Problem requirements: From the records below, print exactly the lines starting at the one containing "In this repository, we" and ending at the one containing "PyTorch's new CUDA", ends included, and nothing else.

Extracted records:
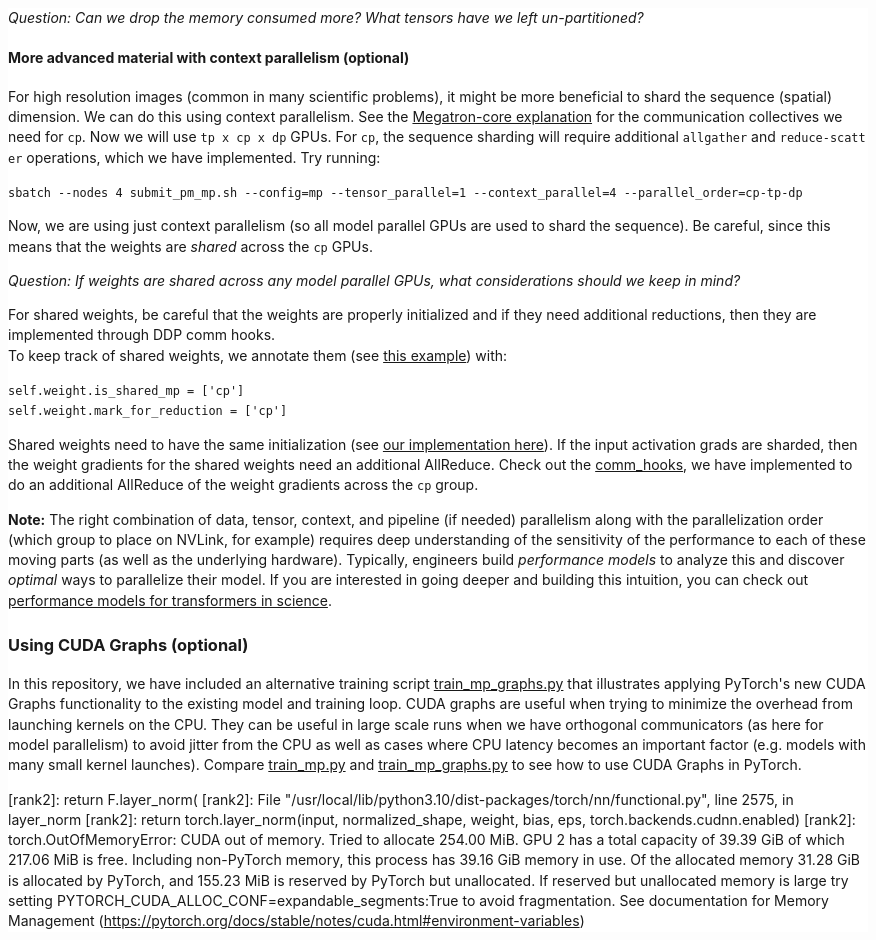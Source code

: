   
*Question: Can we drop the memory consumed more? What tensors have we left un-partitioned?*


#### More advanced material with context parallelism (optional)
For high resolution images (common in many scientific problems), it might be more beneficial to shard the sequence (spatial) dimension. We can do this using context parallelism. See the [Megatron-core explanation](https://docs.nvidia.com/megatron-core/developer-guide/latest/api-guide/context_parallel.html) for the communication collectives we need for `cp`. Now we will use `tp x cp x dp` GPUs. For `cp`, the sequence sharding will require additional `allgather` and `reduce-scatter` operations, which we have implemented. Try running:

```
sbatch --nodes 4 submit_pm_mp.sh --config=mp --tensor_parallel=1 --context_parallel=4 --parallel_order=cp-tp-dp
```

Now, we are using just context parallelism (so all model parallel GPUs are used to shard the sequence). Be careful, since this means that the weights are *shared* across the `cp` GPUs.

*Question: If weights are shared across any model parallel GPUs, what considerations should we keep in mind?*
  
 For shared weights, be careful that the weights are properly initialized and if they need additional reductions, then they are implemented through DDP comm hooks.  
To keep track of shared weights, we annotate them (see [this example](https://github.com/NERSC/dl-at-scale-training/blob/main/distributed/layers.py#L65-L66)) with:

```
self.weight.is_shared_mp = ['cp'] 
self.weight.mark_for_reduction = ['cp'] 
```
Shared weights need to have the same initialization (see [our implementation
here](https://github.com/NERSC/dl-at-scale-training/blob/main/distributed/helpers.py#L5-L30)). If the input activation grads are sharded, then the
weight gradients for the shared weights need an additional AllReduce. Check out the [comm_hooks](https://github.com/NERSC/dl-at-scale-training/blob/main/distributed/mappings.py#L224-L276), we have implemented to do an additional AllReduce of the weight gradients across the `cp` group. 

**Note:** The right combination of data, tensor, context, and pipeline (if needed) parallelism along with the parallelization order (which group to place on NVLink, for example) requires deep understanding of the sensitivity of the performance to each of these moving parts (as well as the underlying hardware). Typically, engineers build *performance models* to analyze this and discover *optimal* ways to parallelize their model. If you are interested in going deeper and building this intuition, you can check out [performance models for transformers in science](https://arxiv.org/abs/2410.00273).


### Using CUDA Graphs (optional)
In this repository, we have included an alternative training script [train_mp_graphs.py](train_mp_graphs.py) that illustrates applying
PyTorch's new CUDA Graphs functionality to the existing model and training loop. CUDA graphs are useful when trying to minimize
the overhead from launching kernels on the CPU. They can be useful in large scale runs when we have
orthogonal communicators (as here for model parallelism) to avoid jitter from the CPU as well as cases where CPU latency becomes an 
important factor (e.g. models with many small kernel launches). Compare [train_mp.py](train_mp.py) and [train_mp_graphs.py](train_mp_graphs.py) to see
how to use CUDA Graphs in PyTorch.


[rank2]: return F.layer_norm(
[rank2]: File "/usr/local/lib/python3.10/dist-packages/torch/nn/functional.py", line 2575, in layer_norm
[rank2]: return torch.layer_norm(input, normalized_shape, weight, bias, eps, torch.backends.cudnn.enabled)
[rank2]: torch.OutOfMemoryError: CUDA out of memory. Tried to allocate 254.00 MiB. GPU 2 has a total capacity of 39.39 GiB of which 217.06 MiB is free. Including non-PyTorch memory, this process has 39.16 GiB memory in use. Of the allocated memory 31.28 GiB is allocated by PyTorch, and 155.23 MiB is reserved by PyTorch but unallocated. If reserved but unallocated memory is large try setting PYTORCH_CUDA_ALLOC_CONF=expandable_segments:True to avoid fragmentation.  See documentation for Memory Management  (https://pytorch.org/docs/stable/notes/cuda.html#environment-variables)
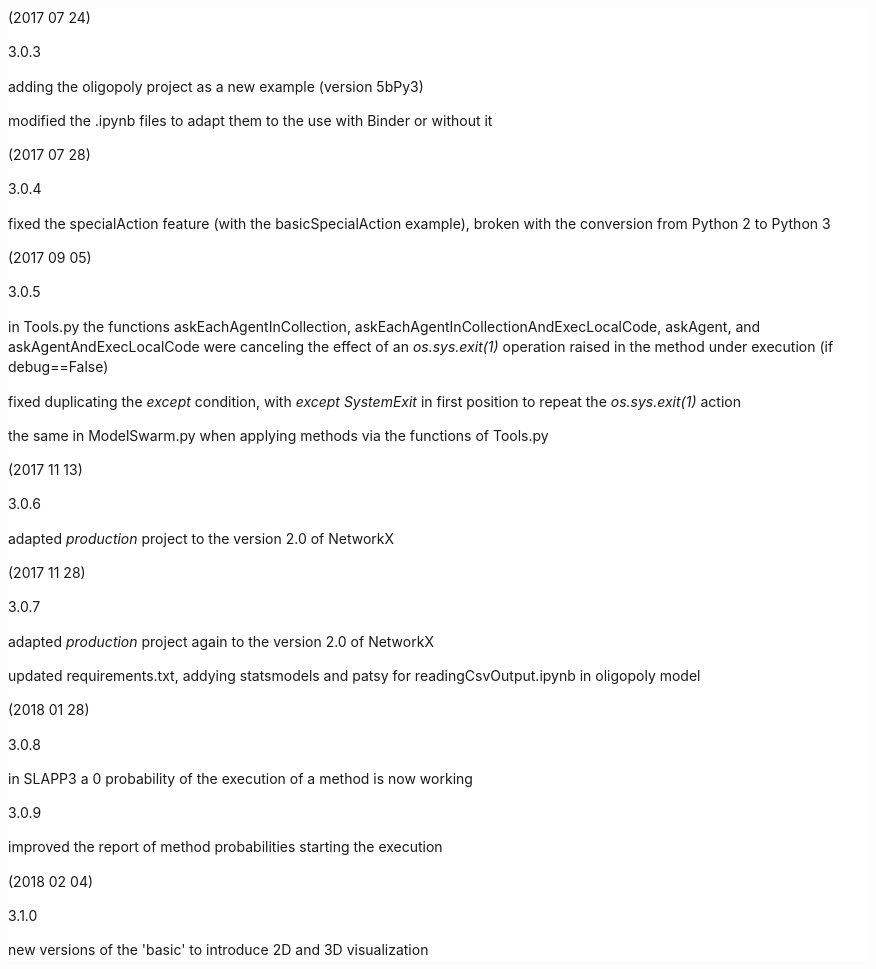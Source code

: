 (2017 07 24)

3.0.3

adding the oligopoly project as a new example (version 5bPy3)

modified the .ipynb files to adapt them to the use with Binder or without it

(2017 07 28)

3.0.4

fixed the specialAction feature (with the basicSpecialAction example), broken
with the conversion from Python 2 to Python 3

(2017 09 05)

3.0.5

in Tools.py the functions askEachAgentInCollection, askEachAgentInCollectionAndExecLocalCode, askAgent, and askAgentAndExecLocalCode
were canceling the effect of an *os.sys.exit(1)* operation raised in the method
under execution (if debug==False)

fixed duplicating the *except* condition, with *except SystemExit* in first
position to repeat the *os.sys.exit(1)* action

the same in ModelSwarm.py when applying methods via the functions of Tools.py

(2017 11 13)

3.0.6

adapted *production* project to the version 2.0 of NetworkX

(2017 11 28)

3.0.7

adapted *production* project again to the version 2.0 of NetworkX

updated requirements.txt, addying statsmodels and patsy
for readingCsvOutput.ipynb in oligopoly model

(2018 01 28)

3.0.8

in SLAPP3 a 0 probability of the execution of a method is now working

3.0.9

improved the report of method probabilities starting the execution

(2018 02 04)

3.1.0

new versions of the 'basic' to introduce 2D and 3D visualization
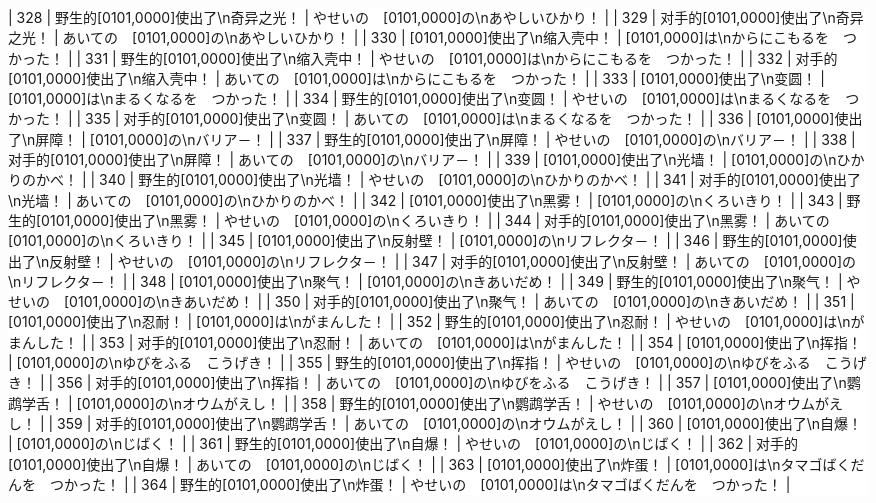 | 328 | 野生的[0101,0000]使出了\n奇异之光！ | やせいの　[0101,0000]の\nあやしいひかり！ |
| 329 | 对手的[0101,0000]使出了\n奇异之光！ | あいての　[0101,0000]の\nあやしいひかり！ |
| 330 | [0101,0000]使出了\n缩入壳中！ | [0101,0000]は\nからにこもるを　つかった！ |
| 331 | 野生的[0101,0000]使出了\n缩入壳中！ | やせいの　[0101,0000]は\nからにこもるを　つかった！ |
| 332 | 对手的[0101,0000]使出了\n缩入壳中！ | あいての　[0101,0000]は\nからにこもるを　つかった！ |
| 333 | [0101,0000]使出了\n变圆！ | [0101,0000]は\nまるくなるを　つかった！ |
| 334 | 野生的[0101,0000]使出了\n变圆！ | やせいの　[0101,0000]は\nまるくなるを　つかった！ |
| 335 | 对手的[0101,0000]使出了\n变圆！ | あいての　[0101,0000]は\nまるくなるを　つかった！ |
| 336 | [0101,0000]使出了\n屏障！ | [0101,0000]の\nバリア－！ |
| 337 | 野生的[0101,0000]使出了\n屏障！ | やせいの　[0101,0000]の\nバリア－！ |
| 338 | 对手的[0101,0000]使出了\n屏障！ | あいての　[0101,0000]の\nバリア－！ |
| 339 | [0101,0000]使出了\n光墙！ | [0101,0000]の\nひかりのかべ！ |
| 340 | 野生的[0101,0000]使出了\n光墙！ | やせいの　[0101,0000]の\nひかりのかべ！ |
| 341 | 对手的[0101,0000]使出了\n光墙！ | あいての　[0101,0000]の\nひかりのかべ！ |
| 342 | [0101,0000]使出了\n黑雾！ | [0101,0000]の\nくろいきり！ |
| 343 | 野生的[0101,0000]使出了\n黑雾！ | やせいの　[0101,0000]の\nくろいきり！ |
| 344 | 对手的[0101,0000]使出了\n黑雾！ | あいての　[0101,0000]の\nくろいきり！ |
| 345 | [0101,0000]使出了\n反射壁！ | [0101,0000]の\nリフレクタ－！ |
| 346 | 野生的[0101,0000]使出了\n反射壁！ | やせいの　[0101,0000]の\nリフレクタ－！ |
| 347 | 对手的[0101,0000]使出了\n反射壁！ | あいての　[0101,0000]の\nリフレクタ－！ |
| 348 | [0101,0000]使出了\n聚气！ | [0101,0000]の\nきあいだめ！ |
| 349 | 野生的[0101,0000]使出了\n聚气！ | やせいの　[0101,0000]の\nきあいだめ！ |
| 350 | 对手的[0101,0000]使出了\n聚气！ | あいての　[0101,0000]の\nきあいだめ！ |
| 351 | [0101,0000]使出了\n忍耐！ | [0101,0000]は\nがまんした！ |
| 352 | 野生的[0101,0000]使出了\n忍耐！ | やせいの　[0101,0000]は\nがまんした！ |
| 353 | 对手的[0101,0000]使出了\n忍耐！ | あいての　[0101,0000]は\nがまんした！ |
| 354 | [0101,0000]使出了\n挥指！ | [0101,0000]の\nゆびをふる　こうげき！ |
| 355 | 野生的[0101,0000]使出了\n挥指！ | やせいの　[0101,0000]の\nゆびをふる　こうげき！ |
| 356 | 对手的[0101,0000]使出了\n挥指！ | あいての　[0101,0000]の\nゆびをふる　こうげき！ |
| 357 | [0101,0000]使出了\n鹦鹉学舌！ | [0101,0000]の\nオウムがえし！ |
| 358 | 野生的[0101,0000]使出了\n鹦鹉学舌！ | やせいの　[0101,0000]の\nオウムがえし！ |
| 359 | 对手的[0101,0000]使出了\n鹦鹉学舌！ | あいての　[0101,0000]の\nオウムがえし！ |
| 360 | [0101,0000]使出了\n自爆！ | [0101,0000]の\nじばく！ |
| 361 | 野生的[0101,0000]使出了\n自爆！ | やせいの　[0101,0000]の\nじばく！ |
| 362 | 对手的[0101,0000]使出了\n自爆！ | あいての　[0101,0000]の\nじばく！ |
| 363 | [0101,0000]使出了\n炸蛋！ | [0101,0000]は\nタマゴばくだんを　つかった！ |
| 364 | 野生的[0101,0000]使出了\n炸蛋！ | やせいの　[0101,0000]は\nタマゴばくだんを　つかった！ |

Result below:
In this repository, we have included an alternative training script [train_mp_graphs.py](train_mp_graphs.py) that illustrates applying
PyTorch's new CUDA Graphs functionality to the existing model and training loop. CUDA graphs are useful when trying to minimize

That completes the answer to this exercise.